- **GIVEN RECORDS**:
'''

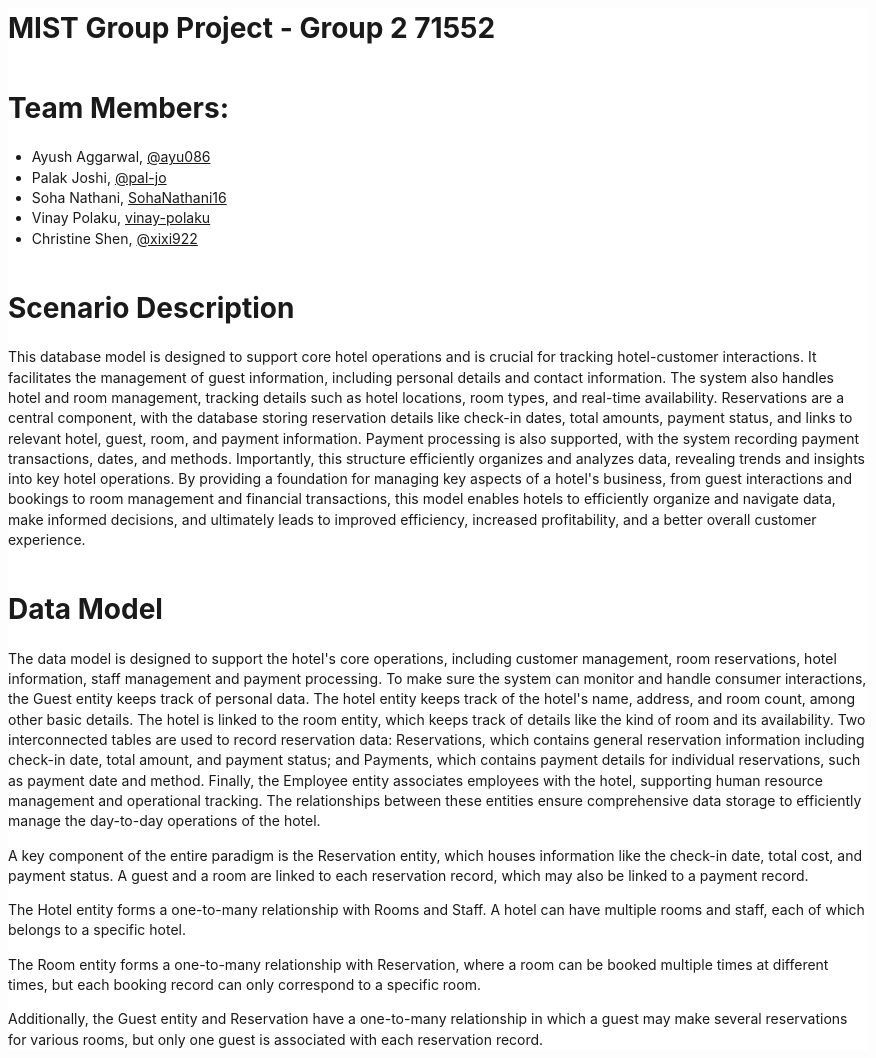 # MIST Group Project - Group 2 71552

# Team Members:
* Ayush Aggarwal, [@ayu086](https://github.com/ayu086)
* Palak Joshi, [@pal-jo](https://github.com/pal-jo)
* Soha Nathani, [SohaNathani16](https://github.com/SohaNathani16)
* Vinay Polaku, [vinay-polaku](https://github.com/vinay-polaku)
* Christine Shen, [@xixi922](https://github.com/xixi922)


# Scenario Description

This database model is designed to support core hotel operations and is crucial for tracking hotel-customer interactions. It facilitates the management of guest information, including personal details and contact information. The system also handles hotel and room management, tracking details such as hotel locations, room types, and real-time availability. Reservations are a central component, with the database storing reservation details like check-in dates, total amounts, payment status, and links to relevant hotel, guest, room, and payment information. Payment processing is also supported, with the system recording payment transactions, dates, and methods. Importantly, this structure efficiently organizes and analyzes data, revealing trends and insights into key hotel operations. By providing a foundation for managing key aspects of a hotel's business, from guest interactions and bookings to room management and financial transactions, this model enables hotels to efficiently organize and navigate data, make informed decisions, and ultimately leads to improved efficiency, increased profitability, and a better overall customer experience.

# Data Model
The data model is designed to support the hotel's core operations, including customer management, room reservations, hotel information, staff management and payment processing. To make sure the system can monitor and handle consumer interactions, the Guest entity keeps track of personal data. The hotel entity keeps track of the hotel's name, address, and room count, among other basic details. The hotel is linked to the room entity, which keeps track of details like the kind of room and its availability. Two interconnected tables are used to record reservation data: Reservations, which contains general reservation information including check-in date, total amount, and payment status; and Payments, which contains payment details for individual reservations, such as payment date and method. Finally, the Employee entity associates employees with the hotel, supporting human resource management and operational tracking. The relationships between these entities ensure comprehensive data storage to efficiently manage the day-to-day operations of the hotel.

A key component of the entire paradigm is the Reservation entity, which houses information like the check-in date, total cost, and payment status. A guest and a room are linked to each reservation record, which may also be linked to a payment record.

The Hotel entity forms a one-to-many relationship with Rooms and Staff. A hotel can have multiple rooms and staff, each of which belongs to a specific hotel.

The Room entity forms a one-to-many relationship with Reservation, where a room can be booked multiple times at different times, but each booking record can only correspond to a specific room.

Additionally, the Guest entity and Reservation have a one-to-many relationship in which a guest may make several reservations for various rooms, but only one guest is associated with each reservation record.
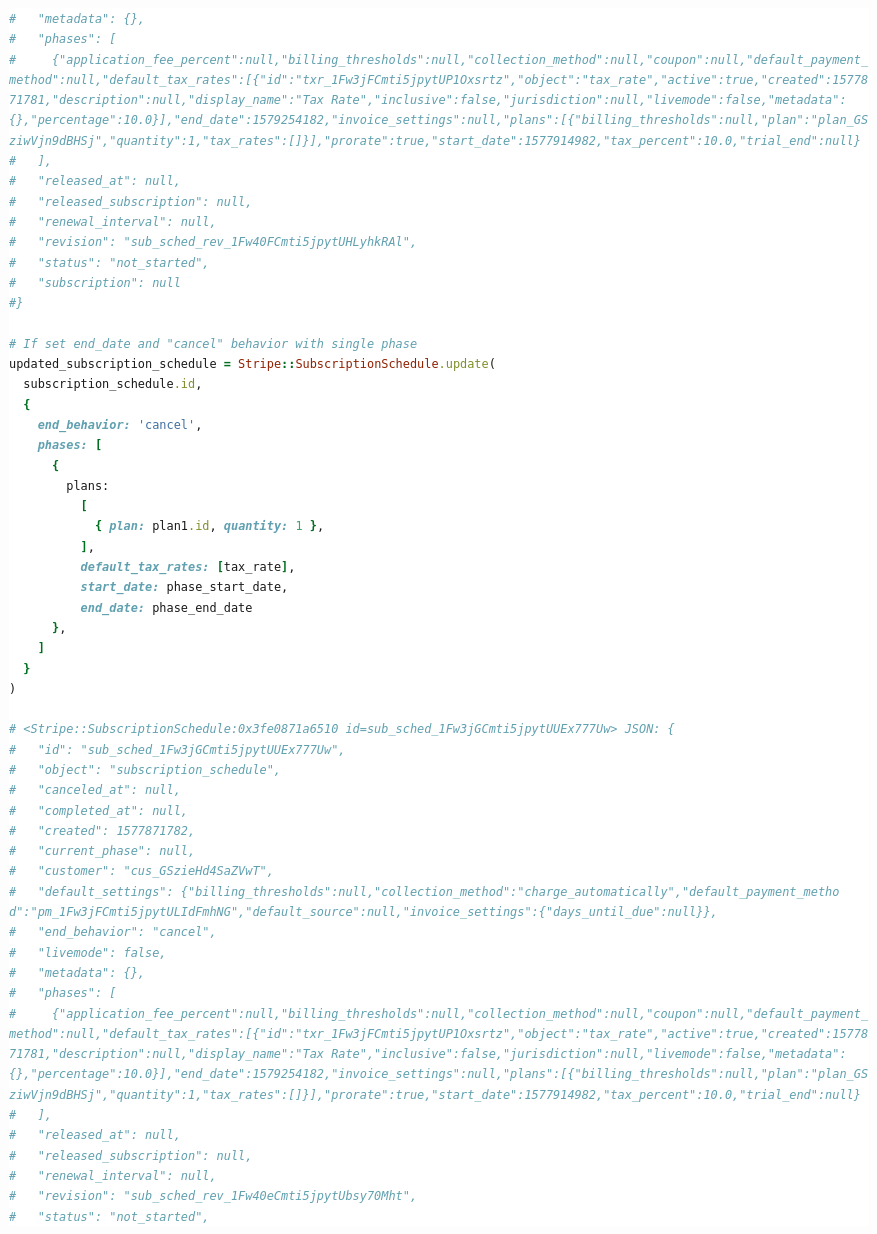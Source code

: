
 ```rb
#   "metadata": {},
#   "phases": [
#     {"application_fee_percent":null,"billing_thresholds":null,"collection_method":null,"coupon":null,"default_payment_method":null,"default_tax_rates":[{"id":"txr_1Fw3jFCmti5jpytUP1Oxsrtz","object":"tax_rate","active":true,"created":1577871781,"description":null,"display_name":"Tax Rate","inclusive":false,"jurisdiction":null,"livemode":false,"metadata":{},"percentage":10.0}],"end_date":1579254182,"invoice_settings":null,"plans":[{"billing_thresholds":null,"plan":"plan_GSziwVjn9dBHSj","quantity":1,"tax_rates":[]}],"prorate":true,"start_date":1577914982,"tax_percent":10.0,"trial_end":null}
#   ],
#   "released_at": null,
#   "released_subscription": null,
#   "renewal_interval": null,
#   "revision": "sub_sched_rev_1Fw40FCmti5jpytUHLyhkRAl",
#   "status": "not_started",
#   "subscription": null
#}

# If set end_date and "cancel" behavior with single phase
updated_subscription_schedule = Stripe::SubscriptionSchedule.update(
  subscription_schedule.id,
  {
    end_behavior: 'cancel',
    phases: [
      {
        plans:
          [
            { plan: plan1.id, quantity: 1 },
          ],
          default_tax_rates: [tax_rate],
          start_date: phase_start_date,
          end_date: phase_end_date
      },
    ]
  }
)

# <Stripe::SubscriptionSchedule:0x3fe0871a6510 id=sub_sched_1Fw3jGCmti5jpytUUEx777Uw> JSON: {
#   "id": "sub_sched_1Fw3jGCmti5jpytUUEx777Uw",
#   "object": "subscription_schedule",
#   "canceled_at": null,
#   "completed_at": null,
#   "created": 1577871782,
#   "current_phase": null,
#   "customer": "cus_GSzieHd4SaZVwT",
#   "default_settings": {"billing_thresholds":null,"collection_method":"charge_automatically","default_payment_method":"pm_1Fw3jFCmti5jpytULIdFmhNG","default_source":null,"invoice_settings":{"days_until_due":null}},
#   "end_behavior": "cancel",
#   "livemode": false,
#   "metadata": {},
#   "phases": [
#     {"application_fee_percent":null,"billing_thresholds":null,"collection_method":null,"coupon":null,"default_payment_method":null,"default_tax_rates":[{"id":"txr_1Fw3jFCmti5jpytUP1Oxsrtz","object":"tax_rate","active":true,"created":1577871781,"description":null,"display_name":"Tax Rate","inclusive":false,"jurisdiction":null,"livemode":false,"metadata":{},"percentage":10.0}],"end_date":1579254182,"invoice_settings":null,"plans":[{"billing_thresholds":null,"plan":"plan_GSziwVjn9dBHSj","quantity":1,"tax_rates":[]}],"prorate":true,"start_date":1577914982,"tax_percent":10.0,"trial_end":null}
#   ],
#   "released_at": null,
#   "released_subscription": null,
#   "renewal_interval": null,
#   "revision": "sub_sched_rev_1Fw40eCmti5jpytUbsy70Mht",
#   "status": "not_started",
```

'''

- **GOAL OF THE EXERCISE**: Give the number of lines above that hold "multiple", with no other words.

- **WRITTEN RESPONSE**: 2